In response to intense pressure from the Plata v. Brown and Coleman v. Brown federal lawsuits demanding improved medical and mental health care for California Department of Corrections and Rehabilitation (CDCR) prisoners, a new 50-bed mental health facility is scheduled to open in July 2013 at the California Men's Colony (CMC) state prison in San Luis Obispo.

The $23 million facility will be available to house CDCR prisoners experiencing mental health crises, such as those who are suicidal or who have repeatedly stated they intend to harm themselves. It will also house prisoners whose mental health has deteriorated to the point they present a danger to others.

Known as the Correctional Treatment Center, the licensed mental health facility is intended to comply with a federal court order requiring the CDCR to provide mental health care consistent with the Eighth Amendment.

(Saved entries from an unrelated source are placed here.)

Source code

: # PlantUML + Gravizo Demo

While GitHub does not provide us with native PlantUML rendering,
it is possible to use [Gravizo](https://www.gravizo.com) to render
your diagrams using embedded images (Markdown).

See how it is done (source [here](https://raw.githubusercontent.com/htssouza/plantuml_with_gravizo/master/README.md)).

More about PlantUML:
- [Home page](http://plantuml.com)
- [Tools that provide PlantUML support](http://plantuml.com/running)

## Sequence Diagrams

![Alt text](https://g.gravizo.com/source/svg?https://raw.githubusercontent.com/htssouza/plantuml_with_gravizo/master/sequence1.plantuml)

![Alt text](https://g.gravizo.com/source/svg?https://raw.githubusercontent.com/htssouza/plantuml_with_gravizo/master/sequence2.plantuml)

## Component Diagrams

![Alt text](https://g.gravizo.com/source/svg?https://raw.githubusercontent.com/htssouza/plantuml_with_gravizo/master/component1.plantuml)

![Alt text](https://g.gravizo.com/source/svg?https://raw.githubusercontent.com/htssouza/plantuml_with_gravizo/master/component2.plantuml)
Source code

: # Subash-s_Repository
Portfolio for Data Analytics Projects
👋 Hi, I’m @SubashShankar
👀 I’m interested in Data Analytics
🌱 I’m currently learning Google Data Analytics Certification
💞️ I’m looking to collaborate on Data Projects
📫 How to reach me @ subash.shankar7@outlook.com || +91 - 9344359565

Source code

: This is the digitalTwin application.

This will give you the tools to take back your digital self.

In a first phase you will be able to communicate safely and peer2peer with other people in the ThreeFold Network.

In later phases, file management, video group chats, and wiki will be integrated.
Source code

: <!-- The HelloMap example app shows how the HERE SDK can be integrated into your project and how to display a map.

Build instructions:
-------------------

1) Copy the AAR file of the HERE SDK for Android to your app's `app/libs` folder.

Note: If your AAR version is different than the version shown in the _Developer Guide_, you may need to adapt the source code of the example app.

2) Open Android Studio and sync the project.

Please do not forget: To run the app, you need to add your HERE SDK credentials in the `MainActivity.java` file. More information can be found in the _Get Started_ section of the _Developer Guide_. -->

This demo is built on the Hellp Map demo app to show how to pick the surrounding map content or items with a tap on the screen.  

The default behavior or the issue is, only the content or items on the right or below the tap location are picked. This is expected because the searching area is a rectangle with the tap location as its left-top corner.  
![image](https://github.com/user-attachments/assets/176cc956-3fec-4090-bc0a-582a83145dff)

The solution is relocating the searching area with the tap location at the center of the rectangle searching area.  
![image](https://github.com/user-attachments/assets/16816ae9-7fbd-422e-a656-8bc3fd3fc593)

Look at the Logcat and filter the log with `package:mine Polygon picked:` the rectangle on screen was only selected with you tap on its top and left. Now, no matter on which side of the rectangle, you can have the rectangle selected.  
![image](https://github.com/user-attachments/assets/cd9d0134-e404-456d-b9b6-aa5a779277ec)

Governor Jerry Brown had hoped the new facility would bring an end to what he called "intrusive" federal control over the CDCR's mental health services. Both Governor Brown and CDCR Secretary Jeffrey Beard have issued recent statements claiming that concerns related to mental health care in the state's prison system were no longer an issue. However, the federal court over the Coleman case disagreed in a strongly-worded order on April 5, 2013 (see related article in this issue of PLN).

Of the approximately 5,000 prisoners housed at the CMC, around 25 percent receive mental health services. Once the Correctional Treatment Center opens, prisoners will receive the mental health treatment they need in a more focused environment, with added one-on-one time with psychologists and psychiatrists.

CDCR officials claim the facility will ultimately reduce recidivism among mentally ill prisoners by helping them learn how to handle their mental health issues. A major task is to teach such prisoners about their treatment requirements and keep them on their medications, said CMC public information officer Lt. Robert Furster.

"You may have an inmate come in and get the mental health treatment he needs, then he goes back into society where he understands his mental health illness, he gets medication, and he doesn't reoffend," he stated. "Ultimately, that's less cost on law enforcement, less cost on the courts, and less cost on correction, and a safer public."

The CDCR also plans to open a 1,722-bed prison hospital in Stockton by July 2013, at a cost of $700-750 million. [See: PLN, March 2013, p.56].